In this case, diagnosis was based on the clinical history and exam findings: abrupt onset of this patients’ symptoms, which occurred after he started playing soccer outside during allergy season, as well as telltale signs of allergy such as the “allergic shiners,” itchy nose and eyes, pale nasal mucosa, and nasal congestion. Sinonasal timors, CSF rhinorrhea, and chronic rhinosinusitis are important to rule out, but bilateral rhinorrhea makes these conditions less likely.
Fluticasone propionate (Flonase), an intranasal corticosteroid, is prescribed as first line because the patient’s symptoms are affecting his quality of life. While some intranasal corticosteroids have been associated with decreased growth in children and adolescents, research suggests that Flonase does not affect growth.1
First-generation and some second-generation antihistamines should be avoided. They may worsen his cognitive symptoms and have a further negative impact on his school performance.
A recent review of studies on children aged 10 to 19 years and published over the last 15 years found that allergic rhinitis and allergic rhinoconjunctivitis can have a significant impact on quality of life in adolescents.2 Nasal congestion often occurs more frequently at night and can interfere with sleep.
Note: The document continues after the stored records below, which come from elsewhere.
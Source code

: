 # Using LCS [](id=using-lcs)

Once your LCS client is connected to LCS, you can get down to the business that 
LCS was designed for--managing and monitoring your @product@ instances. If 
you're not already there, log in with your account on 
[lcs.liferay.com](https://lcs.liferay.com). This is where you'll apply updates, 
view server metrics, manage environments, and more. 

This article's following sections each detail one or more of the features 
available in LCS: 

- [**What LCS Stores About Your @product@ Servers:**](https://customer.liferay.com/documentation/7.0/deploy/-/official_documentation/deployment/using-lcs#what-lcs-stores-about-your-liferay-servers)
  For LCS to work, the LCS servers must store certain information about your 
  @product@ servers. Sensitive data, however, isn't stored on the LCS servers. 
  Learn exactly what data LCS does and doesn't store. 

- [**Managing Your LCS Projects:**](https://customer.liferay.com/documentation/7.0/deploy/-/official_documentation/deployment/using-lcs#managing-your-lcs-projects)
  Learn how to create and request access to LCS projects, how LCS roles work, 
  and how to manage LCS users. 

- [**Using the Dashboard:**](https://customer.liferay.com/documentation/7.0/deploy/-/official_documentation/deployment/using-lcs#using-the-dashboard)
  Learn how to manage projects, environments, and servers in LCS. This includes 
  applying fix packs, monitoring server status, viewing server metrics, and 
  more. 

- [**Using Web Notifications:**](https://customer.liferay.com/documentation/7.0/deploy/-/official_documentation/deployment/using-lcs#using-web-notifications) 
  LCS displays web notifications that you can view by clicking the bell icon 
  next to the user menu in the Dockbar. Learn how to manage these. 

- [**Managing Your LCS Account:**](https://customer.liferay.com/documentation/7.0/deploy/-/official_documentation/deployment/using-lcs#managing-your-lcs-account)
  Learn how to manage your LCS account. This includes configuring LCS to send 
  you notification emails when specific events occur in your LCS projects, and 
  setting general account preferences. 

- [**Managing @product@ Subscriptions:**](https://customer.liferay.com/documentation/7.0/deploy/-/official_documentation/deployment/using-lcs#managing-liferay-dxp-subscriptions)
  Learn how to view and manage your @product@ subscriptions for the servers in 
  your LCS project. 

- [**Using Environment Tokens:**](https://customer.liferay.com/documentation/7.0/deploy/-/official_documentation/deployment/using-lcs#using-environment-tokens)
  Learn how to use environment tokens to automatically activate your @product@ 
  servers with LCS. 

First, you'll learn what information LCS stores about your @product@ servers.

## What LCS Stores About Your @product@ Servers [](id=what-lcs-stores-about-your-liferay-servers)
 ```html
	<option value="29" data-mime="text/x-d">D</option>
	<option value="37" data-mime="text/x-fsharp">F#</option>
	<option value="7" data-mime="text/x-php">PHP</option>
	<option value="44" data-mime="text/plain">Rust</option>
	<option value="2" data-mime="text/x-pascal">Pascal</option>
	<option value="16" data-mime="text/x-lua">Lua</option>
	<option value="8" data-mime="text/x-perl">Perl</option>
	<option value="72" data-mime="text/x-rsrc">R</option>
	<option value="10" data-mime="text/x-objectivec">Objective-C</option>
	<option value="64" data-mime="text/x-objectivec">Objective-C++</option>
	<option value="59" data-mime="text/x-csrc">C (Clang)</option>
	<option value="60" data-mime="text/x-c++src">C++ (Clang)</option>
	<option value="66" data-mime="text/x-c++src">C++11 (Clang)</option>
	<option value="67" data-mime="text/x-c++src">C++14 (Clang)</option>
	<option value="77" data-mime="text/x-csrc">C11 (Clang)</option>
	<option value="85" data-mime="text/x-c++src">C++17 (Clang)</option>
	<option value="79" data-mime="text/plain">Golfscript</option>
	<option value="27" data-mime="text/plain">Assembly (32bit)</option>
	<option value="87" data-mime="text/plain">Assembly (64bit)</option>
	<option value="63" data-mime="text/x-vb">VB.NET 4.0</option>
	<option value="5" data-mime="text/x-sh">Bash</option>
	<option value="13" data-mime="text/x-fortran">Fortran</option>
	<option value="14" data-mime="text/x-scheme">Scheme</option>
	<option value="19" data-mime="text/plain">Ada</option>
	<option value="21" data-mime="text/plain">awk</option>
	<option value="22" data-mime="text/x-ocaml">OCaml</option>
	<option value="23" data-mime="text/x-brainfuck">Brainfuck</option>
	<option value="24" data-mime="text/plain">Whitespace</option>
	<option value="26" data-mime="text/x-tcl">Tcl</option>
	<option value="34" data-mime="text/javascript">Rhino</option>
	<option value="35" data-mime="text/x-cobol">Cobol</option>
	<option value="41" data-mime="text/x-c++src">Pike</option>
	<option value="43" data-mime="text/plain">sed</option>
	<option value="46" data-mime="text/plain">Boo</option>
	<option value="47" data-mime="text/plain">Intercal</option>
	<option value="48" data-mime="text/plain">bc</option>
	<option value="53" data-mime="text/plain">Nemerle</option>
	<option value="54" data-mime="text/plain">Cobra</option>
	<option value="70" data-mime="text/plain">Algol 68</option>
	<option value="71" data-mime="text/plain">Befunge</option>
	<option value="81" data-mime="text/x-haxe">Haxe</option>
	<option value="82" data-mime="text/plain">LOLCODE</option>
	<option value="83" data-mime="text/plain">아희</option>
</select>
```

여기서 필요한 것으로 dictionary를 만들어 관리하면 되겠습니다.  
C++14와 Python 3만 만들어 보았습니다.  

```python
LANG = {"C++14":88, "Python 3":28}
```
Sleep disruption in turn can interfere with daytime functioning and negatively impact school performance, attendance, and academic achievement. Allergic rhinitis and allergic rhinconjunctivitis have also been linked to cognitive problems, irritability, inattention, mood disorders (especially anxiety and depression), and emotional disruption. Teens and preteens, however, may be embarrassed about their symptoms and not talk about them.
The patient was advised to avoid/reduce exposure to allergens, such as immediately removing clothing and taking a shower after soccer practice or using an air filtration system with humidifier at home. A neti-pot to rinse out nasal allergens was indicated. An indoor sport such as swimming was encouraged.
Patient education materials about healthy eating and exercise were provided in order to encourage weight loss.
Follow-up should include evaluation for asthma (given the family history of asthma and the comorbidity between the two conditions), and evaluation to rule out OSA, given the patient’s obesity. He should also be assessed for weight loss, and for the need for professional weight loss management.
If the boy fails to respond to empiric treatment, IgE skin or blood testing to test for the specific allergens should be considered.
1. AAFP. Allergic rhinitis clinical practice guidelines. July 2015. Accessed Sept 4 2018 at: https://www.aafp.org/patient-care/clinical-recommendations/all/allergic-rhinitis.html.
2. Blaiss MS, Hammerby E, Robinson S, et al. The burden of allergic rhinitis and allergic rhinoconjunctivitis on adolescents: A literature review. Ann Allergy Asthma Immunol. 2018;121:43-52.e3.